#### Recorded information:
───

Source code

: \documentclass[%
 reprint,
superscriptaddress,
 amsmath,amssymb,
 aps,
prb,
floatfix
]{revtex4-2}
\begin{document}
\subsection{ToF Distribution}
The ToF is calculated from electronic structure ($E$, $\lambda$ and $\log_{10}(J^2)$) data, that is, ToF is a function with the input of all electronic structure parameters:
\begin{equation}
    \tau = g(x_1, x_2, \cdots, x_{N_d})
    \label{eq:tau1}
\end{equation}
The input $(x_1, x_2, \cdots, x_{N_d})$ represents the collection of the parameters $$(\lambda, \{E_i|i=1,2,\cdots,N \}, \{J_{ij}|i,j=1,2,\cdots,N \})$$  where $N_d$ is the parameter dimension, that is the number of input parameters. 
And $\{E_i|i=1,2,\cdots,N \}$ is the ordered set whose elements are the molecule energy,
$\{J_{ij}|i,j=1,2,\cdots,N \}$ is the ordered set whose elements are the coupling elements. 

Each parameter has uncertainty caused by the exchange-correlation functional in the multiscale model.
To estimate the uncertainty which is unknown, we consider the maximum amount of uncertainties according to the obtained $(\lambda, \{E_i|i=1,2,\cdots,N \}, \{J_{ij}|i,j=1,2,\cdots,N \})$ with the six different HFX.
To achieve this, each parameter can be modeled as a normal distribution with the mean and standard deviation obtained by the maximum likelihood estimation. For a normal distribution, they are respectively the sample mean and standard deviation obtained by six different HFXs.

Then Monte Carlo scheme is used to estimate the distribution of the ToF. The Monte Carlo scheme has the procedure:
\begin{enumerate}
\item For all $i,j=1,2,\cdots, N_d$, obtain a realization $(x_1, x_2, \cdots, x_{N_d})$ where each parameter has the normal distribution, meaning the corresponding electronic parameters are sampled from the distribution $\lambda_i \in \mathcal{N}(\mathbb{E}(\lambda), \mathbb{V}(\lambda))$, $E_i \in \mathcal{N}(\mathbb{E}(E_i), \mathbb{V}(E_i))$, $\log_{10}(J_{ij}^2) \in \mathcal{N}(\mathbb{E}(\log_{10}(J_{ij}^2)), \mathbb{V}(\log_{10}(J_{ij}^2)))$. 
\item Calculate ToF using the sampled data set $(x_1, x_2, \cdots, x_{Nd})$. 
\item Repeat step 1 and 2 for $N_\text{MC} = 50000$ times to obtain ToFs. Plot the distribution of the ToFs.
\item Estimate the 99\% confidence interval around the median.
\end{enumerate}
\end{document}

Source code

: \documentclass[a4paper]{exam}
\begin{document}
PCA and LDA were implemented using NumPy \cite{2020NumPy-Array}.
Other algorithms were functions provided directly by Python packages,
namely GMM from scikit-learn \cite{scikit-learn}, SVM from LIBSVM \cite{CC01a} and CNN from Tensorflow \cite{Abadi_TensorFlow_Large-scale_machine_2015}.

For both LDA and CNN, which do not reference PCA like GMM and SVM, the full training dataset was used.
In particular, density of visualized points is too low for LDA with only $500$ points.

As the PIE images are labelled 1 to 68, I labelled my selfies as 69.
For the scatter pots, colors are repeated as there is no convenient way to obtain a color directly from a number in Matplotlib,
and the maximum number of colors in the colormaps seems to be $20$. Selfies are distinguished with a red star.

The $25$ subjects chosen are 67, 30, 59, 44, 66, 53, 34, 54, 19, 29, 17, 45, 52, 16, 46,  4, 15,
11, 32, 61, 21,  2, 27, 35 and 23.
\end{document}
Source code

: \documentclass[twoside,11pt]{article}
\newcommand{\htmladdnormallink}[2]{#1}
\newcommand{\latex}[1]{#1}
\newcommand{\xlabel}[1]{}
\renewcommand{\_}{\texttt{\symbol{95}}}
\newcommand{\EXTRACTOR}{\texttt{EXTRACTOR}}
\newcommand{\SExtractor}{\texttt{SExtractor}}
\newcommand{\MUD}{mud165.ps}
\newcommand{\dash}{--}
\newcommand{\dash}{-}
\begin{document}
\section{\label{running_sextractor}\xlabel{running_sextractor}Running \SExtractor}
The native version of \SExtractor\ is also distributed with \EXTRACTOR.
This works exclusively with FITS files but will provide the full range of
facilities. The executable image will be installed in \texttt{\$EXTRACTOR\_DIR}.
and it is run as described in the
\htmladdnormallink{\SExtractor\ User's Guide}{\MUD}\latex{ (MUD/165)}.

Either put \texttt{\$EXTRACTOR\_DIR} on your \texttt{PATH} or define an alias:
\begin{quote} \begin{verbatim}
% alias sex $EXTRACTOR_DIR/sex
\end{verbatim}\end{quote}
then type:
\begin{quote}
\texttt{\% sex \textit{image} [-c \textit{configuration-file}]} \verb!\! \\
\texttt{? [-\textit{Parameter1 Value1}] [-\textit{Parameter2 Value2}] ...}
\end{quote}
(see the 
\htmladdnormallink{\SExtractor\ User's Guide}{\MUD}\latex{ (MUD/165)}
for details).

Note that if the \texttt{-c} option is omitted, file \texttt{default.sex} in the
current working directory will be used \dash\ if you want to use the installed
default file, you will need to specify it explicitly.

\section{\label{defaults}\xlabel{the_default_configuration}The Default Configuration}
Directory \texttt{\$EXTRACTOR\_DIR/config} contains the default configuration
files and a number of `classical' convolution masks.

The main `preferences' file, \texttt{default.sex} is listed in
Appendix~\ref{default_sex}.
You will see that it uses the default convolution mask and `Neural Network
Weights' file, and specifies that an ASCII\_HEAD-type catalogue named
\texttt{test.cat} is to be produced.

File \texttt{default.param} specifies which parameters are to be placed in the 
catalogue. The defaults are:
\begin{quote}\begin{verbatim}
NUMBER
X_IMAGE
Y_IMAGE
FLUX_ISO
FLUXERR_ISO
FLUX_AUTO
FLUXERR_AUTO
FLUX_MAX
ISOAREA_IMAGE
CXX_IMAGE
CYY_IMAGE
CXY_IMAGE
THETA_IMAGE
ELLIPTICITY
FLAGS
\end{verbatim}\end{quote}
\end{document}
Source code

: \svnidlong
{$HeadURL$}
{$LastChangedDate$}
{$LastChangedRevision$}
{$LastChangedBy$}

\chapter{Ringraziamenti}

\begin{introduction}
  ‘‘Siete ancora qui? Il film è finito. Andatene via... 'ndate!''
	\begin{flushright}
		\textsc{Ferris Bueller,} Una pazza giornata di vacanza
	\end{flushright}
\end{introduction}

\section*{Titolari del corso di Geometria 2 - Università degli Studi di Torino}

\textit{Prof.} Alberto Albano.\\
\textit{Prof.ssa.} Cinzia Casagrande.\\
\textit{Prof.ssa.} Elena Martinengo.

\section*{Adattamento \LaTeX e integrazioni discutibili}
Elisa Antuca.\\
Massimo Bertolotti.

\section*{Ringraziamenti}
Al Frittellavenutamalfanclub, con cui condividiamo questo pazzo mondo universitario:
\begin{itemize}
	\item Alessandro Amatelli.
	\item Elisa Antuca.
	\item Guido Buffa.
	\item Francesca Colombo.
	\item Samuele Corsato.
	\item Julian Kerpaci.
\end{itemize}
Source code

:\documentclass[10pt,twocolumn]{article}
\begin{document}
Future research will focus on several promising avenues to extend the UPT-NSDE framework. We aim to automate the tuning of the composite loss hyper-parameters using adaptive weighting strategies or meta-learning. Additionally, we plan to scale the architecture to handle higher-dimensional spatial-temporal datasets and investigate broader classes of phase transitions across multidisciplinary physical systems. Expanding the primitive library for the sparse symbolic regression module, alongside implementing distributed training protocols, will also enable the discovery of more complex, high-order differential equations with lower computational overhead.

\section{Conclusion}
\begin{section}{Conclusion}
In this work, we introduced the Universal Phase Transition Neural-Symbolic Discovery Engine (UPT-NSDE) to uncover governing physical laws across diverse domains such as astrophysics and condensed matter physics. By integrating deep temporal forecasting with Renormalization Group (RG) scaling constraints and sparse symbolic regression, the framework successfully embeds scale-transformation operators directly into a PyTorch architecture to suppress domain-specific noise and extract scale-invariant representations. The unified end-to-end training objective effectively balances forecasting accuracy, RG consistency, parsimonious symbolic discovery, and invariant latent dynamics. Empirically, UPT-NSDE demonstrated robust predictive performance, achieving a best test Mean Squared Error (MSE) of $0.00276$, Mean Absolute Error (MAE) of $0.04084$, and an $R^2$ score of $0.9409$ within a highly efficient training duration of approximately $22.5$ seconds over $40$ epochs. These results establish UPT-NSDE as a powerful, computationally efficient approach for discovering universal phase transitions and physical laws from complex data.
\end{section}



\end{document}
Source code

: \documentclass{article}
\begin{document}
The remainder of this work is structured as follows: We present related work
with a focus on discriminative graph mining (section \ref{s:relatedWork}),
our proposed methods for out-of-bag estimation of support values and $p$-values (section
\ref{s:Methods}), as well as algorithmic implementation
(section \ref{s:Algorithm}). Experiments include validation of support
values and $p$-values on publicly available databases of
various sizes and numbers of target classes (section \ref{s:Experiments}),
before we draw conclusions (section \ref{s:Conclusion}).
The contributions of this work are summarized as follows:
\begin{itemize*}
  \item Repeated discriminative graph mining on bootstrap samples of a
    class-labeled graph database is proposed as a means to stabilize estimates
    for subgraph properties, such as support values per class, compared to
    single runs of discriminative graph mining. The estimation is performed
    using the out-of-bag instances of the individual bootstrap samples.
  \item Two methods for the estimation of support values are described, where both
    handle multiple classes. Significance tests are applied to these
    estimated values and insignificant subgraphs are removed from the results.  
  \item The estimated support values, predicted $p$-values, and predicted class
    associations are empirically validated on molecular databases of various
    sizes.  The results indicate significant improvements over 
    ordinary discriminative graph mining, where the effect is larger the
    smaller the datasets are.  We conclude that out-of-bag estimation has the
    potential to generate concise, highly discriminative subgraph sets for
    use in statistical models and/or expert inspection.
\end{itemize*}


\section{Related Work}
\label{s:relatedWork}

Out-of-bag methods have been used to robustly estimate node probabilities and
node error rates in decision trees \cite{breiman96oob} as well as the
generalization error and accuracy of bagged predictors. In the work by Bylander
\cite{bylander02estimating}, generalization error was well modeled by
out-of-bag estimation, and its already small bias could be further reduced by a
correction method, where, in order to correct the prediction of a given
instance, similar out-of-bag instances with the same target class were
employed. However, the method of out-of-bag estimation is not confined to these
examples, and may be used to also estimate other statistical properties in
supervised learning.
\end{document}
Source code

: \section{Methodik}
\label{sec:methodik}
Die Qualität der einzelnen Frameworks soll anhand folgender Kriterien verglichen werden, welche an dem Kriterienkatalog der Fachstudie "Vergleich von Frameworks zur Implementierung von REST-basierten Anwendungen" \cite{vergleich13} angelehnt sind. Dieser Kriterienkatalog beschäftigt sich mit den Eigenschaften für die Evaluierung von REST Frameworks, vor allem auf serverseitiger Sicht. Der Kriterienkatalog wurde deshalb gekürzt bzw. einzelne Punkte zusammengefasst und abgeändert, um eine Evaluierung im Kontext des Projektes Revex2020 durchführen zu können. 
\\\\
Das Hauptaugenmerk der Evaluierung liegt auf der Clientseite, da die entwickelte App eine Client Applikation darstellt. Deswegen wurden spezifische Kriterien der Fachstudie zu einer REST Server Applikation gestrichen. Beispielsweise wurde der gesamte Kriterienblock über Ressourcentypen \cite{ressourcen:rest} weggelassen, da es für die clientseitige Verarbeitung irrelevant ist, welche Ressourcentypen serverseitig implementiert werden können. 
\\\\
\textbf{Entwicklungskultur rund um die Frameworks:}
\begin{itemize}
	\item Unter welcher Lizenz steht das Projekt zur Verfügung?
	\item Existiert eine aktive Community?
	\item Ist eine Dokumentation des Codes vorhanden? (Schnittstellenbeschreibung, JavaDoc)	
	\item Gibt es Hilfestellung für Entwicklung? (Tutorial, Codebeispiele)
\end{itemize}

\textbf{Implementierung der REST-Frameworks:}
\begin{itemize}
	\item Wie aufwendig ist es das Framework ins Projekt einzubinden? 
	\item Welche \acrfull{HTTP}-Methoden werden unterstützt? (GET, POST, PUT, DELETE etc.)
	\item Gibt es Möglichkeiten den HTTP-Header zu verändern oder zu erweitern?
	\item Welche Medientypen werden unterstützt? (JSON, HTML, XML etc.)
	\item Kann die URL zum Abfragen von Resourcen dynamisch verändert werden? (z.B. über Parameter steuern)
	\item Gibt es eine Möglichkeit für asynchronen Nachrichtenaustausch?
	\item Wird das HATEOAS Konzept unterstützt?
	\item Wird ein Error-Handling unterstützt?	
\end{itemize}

───

#### What the exercise asks:
Tell how many lines in the material contain the word "input". Only the number is wanted.

#### Answer for the task:
2